------ The input ------
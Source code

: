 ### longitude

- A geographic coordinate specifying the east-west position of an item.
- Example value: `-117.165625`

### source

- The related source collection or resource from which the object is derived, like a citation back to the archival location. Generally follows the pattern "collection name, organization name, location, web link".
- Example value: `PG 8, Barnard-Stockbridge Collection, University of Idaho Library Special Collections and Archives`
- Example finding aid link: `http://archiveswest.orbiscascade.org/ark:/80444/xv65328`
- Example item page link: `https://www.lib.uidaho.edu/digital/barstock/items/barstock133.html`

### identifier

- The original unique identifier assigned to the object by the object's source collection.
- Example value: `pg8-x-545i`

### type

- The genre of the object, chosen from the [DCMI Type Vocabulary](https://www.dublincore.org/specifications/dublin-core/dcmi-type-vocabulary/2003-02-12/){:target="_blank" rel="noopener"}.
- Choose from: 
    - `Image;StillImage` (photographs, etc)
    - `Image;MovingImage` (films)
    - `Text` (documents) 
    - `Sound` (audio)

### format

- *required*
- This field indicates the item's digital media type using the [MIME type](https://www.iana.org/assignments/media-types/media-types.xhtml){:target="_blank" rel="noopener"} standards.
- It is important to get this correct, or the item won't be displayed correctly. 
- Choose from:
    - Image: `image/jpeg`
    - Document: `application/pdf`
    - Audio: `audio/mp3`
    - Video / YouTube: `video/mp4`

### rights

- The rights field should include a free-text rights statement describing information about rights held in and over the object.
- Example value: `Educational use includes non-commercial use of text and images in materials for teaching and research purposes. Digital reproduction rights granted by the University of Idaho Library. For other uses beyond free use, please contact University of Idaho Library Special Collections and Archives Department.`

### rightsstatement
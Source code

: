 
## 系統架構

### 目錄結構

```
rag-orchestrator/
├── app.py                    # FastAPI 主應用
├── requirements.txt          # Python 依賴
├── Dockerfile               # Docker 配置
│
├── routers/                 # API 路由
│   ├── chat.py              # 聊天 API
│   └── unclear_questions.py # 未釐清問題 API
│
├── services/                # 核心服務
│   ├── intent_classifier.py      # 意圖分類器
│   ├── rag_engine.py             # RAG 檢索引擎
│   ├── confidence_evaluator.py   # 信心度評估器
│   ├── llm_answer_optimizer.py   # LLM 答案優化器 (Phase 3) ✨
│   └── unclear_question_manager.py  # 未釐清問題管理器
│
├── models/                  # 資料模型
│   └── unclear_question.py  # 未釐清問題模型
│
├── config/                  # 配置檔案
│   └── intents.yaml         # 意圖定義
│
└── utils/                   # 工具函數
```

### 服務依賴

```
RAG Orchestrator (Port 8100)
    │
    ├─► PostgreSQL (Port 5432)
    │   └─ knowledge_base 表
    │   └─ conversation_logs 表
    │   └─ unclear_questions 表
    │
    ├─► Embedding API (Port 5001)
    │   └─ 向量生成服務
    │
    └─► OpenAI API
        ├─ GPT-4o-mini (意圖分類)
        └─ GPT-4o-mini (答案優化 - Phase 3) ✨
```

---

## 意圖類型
------
* [What is needed]
Only the lines from the one with "- The rights" through the end of the data should be printed, each exactly as it appears.

* [Solved problem]
- The rights field should include a free-text rights statement describing information about rights held in and over the object.
- Example value: `Educational use includes non-commercial use of text and images in materials for teaching and research purposes. Digital reproduction rights granted by the University of Idaho Library. For other uses beyond free use, please contact University of Idaho Library Special Collections and Archives Department.`

### rightsstatement
Source code

: 
## 系統架構

### 目錄結構

```
rag-orchestrator/
├── app.py                    # FastAPI 主應用
├── requirements.txt          # Python 依賴
├── Dockerfile               # Docker 配置
│
├── routers/                 # API 路由
│   ├── chat.py              # 聊天 API
│   └── unclear_questions.py # 未釐清問題 API
│
├── services/                # 核心服務
│   ├── intent_classifier.py      # 意圖分類器
│   ├── rag_engine.py             # RAG 檢索引擎
│   ├── confidence_evaluator.py   # 信心度評估器
│   ├── llm_answer_optimizer.py   # LLM 答案優化器 (Phase 3) ✨
│   └── unclear_question_manager.py  # 未釐清問題管理器
│
├── models/                  # 資料模型
│   └── unclear_question.py  # 未釐清問題模型
│
├── config/                  # 配置檔案
│   └── intents.yaml         # 意圖定義
│
└── utils/                   # 工具函數
```

### 服務依賴

```
RAG Orchestrator (Port 8100)
    │
    ├─► PostgreSQL (Port 5432)
    │   └─ knowledge_base 表
    │   └─ conversation_logs 表
    │   └─ unclear_questions 表
    │
    ├─► Embedding API (Port 5001)
    │   └─ 向量生成服務
    │
    └─► OpenAI API
        ├─ GPT-4o-mini (意圖分類)
        └─ GPT-4o-mini (答案優化 - Phase 3) ✨
```

---

## 意圖類型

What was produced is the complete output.